A tribute to Ruben Cusipag – a crusading newsman

By | July 18, 2014

By Ted Alcuitas

Publisher and Editor

philippinecanadiannews.com

 

Vancouver, B. C. – As we celebrate the first anniversary of Ruben Cusipag’s death (July 9, 2013), it is fitting that the Filipino community in Canada remember and pay tribute to a crusading newsman who blazed a trail for today’s crop of Filipino newspapers.

 

I was a neophyte in the journalism business back in 1976 when I founded and published Silangan in Winnipeg. Having no journalism background having been trained as an Architect, I sort of looked up to Ruben as a mentor of sorts, marveling at his writing style and his courageous struggle against the Marcos dictatorship.

 

Ruben and I did not know each other then (he from Manila and I from Cebu) but our shared passion for community journalism bound us together as kindred spirits.

 

I first met him when I traveled to Toronto to discuss the possibility of forging a merger of the three pioneer papers (Silangan of Winnipeg, Atin Ito of Toronto and The Filipino Forum of Montreal).
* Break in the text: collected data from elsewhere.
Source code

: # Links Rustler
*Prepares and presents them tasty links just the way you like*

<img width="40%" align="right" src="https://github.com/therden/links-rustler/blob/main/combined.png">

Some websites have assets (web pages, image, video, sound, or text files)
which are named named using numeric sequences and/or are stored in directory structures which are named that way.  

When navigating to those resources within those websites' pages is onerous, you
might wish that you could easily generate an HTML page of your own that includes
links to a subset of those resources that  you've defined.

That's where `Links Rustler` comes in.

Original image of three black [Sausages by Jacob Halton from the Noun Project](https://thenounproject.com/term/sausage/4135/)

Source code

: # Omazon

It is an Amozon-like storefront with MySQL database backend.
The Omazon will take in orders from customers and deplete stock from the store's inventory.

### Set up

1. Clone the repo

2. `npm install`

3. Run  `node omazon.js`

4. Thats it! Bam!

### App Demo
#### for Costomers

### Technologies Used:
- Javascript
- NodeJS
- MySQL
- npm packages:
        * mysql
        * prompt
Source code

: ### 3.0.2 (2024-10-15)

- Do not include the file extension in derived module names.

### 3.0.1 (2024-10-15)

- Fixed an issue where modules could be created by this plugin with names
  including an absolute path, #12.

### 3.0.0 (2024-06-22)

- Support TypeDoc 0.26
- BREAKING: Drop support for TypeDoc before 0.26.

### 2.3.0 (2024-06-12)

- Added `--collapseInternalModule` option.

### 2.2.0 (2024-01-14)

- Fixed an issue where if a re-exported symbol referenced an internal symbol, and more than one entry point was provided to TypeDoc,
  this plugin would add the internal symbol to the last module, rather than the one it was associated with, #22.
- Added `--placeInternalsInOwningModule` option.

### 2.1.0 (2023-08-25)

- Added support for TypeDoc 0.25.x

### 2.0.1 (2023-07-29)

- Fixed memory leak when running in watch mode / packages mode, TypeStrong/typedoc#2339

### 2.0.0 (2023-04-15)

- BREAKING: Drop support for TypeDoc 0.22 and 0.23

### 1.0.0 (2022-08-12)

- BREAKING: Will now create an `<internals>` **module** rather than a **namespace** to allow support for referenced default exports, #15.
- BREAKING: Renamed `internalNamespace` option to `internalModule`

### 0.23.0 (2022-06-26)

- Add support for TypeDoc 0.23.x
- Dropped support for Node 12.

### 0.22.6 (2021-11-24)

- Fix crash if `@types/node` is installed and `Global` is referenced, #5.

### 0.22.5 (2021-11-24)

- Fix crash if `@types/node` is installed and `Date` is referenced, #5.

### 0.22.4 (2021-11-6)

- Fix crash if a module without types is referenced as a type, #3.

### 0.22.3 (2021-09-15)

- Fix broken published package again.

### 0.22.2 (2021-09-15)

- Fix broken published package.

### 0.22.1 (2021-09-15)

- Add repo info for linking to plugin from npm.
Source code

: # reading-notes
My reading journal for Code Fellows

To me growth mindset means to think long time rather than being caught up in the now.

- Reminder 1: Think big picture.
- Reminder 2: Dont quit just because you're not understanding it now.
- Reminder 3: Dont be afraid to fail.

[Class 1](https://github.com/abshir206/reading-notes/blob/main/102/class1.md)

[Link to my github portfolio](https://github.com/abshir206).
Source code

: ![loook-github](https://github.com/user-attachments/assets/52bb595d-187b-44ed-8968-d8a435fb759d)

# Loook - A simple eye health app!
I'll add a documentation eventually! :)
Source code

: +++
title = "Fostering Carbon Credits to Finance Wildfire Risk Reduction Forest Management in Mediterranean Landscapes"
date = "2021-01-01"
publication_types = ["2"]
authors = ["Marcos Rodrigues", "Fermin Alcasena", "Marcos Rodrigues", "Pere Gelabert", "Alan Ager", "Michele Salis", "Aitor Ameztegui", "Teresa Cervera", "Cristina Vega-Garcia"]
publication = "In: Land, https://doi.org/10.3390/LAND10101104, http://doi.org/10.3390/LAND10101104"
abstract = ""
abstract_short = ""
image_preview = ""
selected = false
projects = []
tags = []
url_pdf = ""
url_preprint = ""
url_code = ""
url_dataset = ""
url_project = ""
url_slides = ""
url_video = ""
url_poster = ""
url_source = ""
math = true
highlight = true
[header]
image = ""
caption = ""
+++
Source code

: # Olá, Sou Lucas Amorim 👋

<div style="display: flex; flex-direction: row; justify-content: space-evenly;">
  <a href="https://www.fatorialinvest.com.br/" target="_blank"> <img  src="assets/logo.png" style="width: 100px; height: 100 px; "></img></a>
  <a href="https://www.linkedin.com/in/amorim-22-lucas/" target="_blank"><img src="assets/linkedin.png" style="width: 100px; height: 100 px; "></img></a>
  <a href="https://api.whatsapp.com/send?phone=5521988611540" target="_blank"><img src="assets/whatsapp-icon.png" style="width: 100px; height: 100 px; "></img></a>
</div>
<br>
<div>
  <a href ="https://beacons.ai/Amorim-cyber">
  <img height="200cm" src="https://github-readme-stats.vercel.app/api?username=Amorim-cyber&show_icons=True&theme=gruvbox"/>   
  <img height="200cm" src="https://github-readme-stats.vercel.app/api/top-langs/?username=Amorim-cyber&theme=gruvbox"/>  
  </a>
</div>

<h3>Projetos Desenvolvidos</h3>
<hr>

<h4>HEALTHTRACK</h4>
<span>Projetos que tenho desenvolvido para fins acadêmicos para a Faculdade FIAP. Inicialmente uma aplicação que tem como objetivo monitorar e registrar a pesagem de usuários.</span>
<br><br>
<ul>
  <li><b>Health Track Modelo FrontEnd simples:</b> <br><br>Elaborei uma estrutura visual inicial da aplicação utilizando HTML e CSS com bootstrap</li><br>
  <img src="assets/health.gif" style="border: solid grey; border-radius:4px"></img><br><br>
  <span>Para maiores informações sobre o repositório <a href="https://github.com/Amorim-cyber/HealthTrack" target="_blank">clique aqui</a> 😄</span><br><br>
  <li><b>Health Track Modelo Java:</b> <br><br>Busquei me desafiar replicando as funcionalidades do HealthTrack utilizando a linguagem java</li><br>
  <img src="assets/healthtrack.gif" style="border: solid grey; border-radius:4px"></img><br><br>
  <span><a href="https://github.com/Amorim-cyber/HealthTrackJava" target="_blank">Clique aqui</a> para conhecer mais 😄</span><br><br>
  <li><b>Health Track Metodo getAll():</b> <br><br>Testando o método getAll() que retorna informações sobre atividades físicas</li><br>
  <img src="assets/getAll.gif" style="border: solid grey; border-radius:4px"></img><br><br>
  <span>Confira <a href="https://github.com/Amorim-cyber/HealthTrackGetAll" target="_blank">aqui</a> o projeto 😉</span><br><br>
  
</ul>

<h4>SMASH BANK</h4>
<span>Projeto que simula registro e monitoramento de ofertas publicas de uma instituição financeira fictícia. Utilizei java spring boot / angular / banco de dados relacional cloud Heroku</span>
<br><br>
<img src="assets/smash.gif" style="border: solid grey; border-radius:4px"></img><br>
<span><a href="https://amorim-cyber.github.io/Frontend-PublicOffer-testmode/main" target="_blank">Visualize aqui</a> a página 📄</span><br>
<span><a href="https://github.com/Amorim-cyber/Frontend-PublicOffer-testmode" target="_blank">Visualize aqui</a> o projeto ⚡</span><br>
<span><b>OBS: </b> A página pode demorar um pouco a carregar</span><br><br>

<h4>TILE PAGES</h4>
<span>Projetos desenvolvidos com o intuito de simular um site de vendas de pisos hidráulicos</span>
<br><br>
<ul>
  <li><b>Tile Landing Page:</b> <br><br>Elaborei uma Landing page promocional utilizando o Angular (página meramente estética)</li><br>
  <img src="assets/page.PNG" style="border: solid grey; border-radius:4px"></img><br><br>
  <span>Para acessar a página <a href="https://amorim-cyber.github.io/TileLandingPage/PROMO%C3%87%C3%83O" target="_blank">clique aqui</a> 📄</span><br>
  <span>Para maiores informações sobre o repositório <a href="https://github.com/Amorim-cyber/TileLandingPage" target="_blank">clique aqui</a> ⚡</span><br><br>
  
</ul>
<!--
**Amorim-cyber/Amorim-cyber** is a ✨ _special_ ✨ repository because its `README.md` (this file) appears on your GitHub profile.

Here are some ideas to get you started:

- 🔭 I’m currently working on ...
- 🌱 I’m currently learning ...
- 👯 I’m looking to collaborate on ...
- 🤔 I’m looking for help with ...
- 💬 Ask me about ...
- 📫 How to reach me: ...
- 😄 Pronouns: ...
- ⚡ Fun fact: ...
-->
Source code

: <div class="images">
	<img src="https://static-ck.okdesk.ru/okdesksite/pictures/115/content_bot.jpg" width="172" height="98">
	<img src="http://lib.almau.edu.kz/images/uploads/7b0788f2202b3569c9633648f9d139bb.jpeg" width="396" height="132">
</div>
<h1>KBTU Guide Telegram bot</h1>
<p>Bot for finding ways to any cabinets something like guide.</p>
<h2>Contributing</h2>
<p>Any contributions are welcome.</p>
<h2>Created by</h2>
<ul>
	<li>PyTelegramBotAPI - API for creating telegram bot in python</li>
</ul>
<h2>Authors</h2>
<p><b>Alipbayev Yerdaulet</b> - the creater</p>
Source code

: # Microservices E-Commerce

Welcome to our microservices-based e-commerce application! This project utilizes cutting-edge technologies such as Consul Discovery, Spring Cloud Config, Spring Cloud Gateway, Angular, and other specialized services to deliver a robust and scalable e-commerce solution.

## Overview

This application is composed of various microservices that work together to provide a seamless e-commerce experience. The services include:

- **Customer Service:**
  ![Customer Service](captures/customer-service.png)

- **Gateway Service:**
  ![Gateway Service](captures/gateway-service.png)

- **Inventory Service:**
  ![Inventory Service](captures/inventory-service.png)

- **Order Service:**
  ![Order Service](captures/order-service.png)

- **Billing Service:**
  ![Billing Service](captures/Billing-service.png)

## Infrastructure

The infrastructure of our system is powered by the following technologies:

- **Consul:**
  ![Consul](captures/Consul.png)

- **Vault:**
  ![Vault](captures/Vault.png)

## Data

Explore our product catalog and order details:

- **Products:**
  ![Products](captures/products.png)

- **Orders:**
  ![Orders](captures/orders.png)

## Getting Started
We had lofty goals to establish a national paper in Canada. Ruben was still working for Atin Ito before eventually leaving and founded Balita. The plan failed when we could not agree to a name of the publication, each publisher insisting to have its name retained. If I remember right, I was the only one willing to give up the name of Silangan for a common name acceptable to all.

 

I next met Ruben in Ottawa when we attended the Ethnic Media Conference in April 1978 for the launch of the new Immigration Act.

 

Our association continued over the years with him trying to sway me over to the struggle against the dictatorship. Unlike him, I was not an ‘activist’ when I left the Philippines in 1968, four years before martial law was declared in 1972.

 

It was not until the assassination of Senator Benigno ‘Ninoy’ Aquino on August 21, 1983 that I made a ‘leapt of faith’ as Ruben wrote at the time to side with the struggle.

 

And it was a struggle for those of us who choose the path of justice for the Philippines during those years.

 

I organized and headed the August Twenty One Movement (ATOM) in Winnipeg right after the assassination in 1983 while Ruben was already immersed in the anti-Marcos group CAMDI (Coalition Against the Marcos Dictatorship) formed in the early 1970s in Toronto. I did not know at the time that ATOM already existed in the Philippines headed by Ninoy’s brother Butz Aquino whom I had the privilege of hosting and billeting at my house when our group invited him to visit Winnipeg.

 

Both Ruben and I suffered through those years – we were vilified and harassed by the Marcos minions even to the extent of receiving death threats. Our papers were boycotted by most Filipino businesses that were cowed by the tentacles of the dictator not to advertise with us but we persisted and survived.

 

The formation of ATOM put Winnipeg in the Marcos opposition map where only Toronto and Vancouver had active anti-Marcos groups going.

 

Our group invited Ruben to speak at a forum we organized in Winnipeg and he was one of the keynote speakers together with Heherson Alvarez who was then head of the New York-based Ninoy Aquino Movement (NAM).

 

Both Ruben and Alvarez stayed at my house and I was fascinated as the two recounted their ‘escape’ from the Philippines using different ‘routes’ – Ruben ended up in Toronto and Alvarez in New York to join Ninoy Aquino.

 

Our friendship deepened and Silangan used materials supplied by Ruben to bolster our fight against the dictatorship. I also begun to understand the roots of the Philippine situation through Ruben’s painstaking efforts to ‘educate’ me and for that I am deeply grateful.

 

He came to my rescue when I was left ‘paperless’ after giving up Silangan in 1981, selling it to Rod and the late Linda Cantiveros who continues to publish it in Winnipeg under another name – The Filipino Journal.

 

He gave me space in Balita to continue my struggle for justice and encouraged me to forged on despite the frustrations and difficulties.

 

Over the years after the fall of the dictatorship I continued to follow Balita whose consistent espousal of community issues mirrored my own.

 

His tragic car accident in 1996, which left him an invalid, cut short his crusading years.

 

But his legacy continues and will live on as an emerging crop of young Filipino journalists pick up the torch.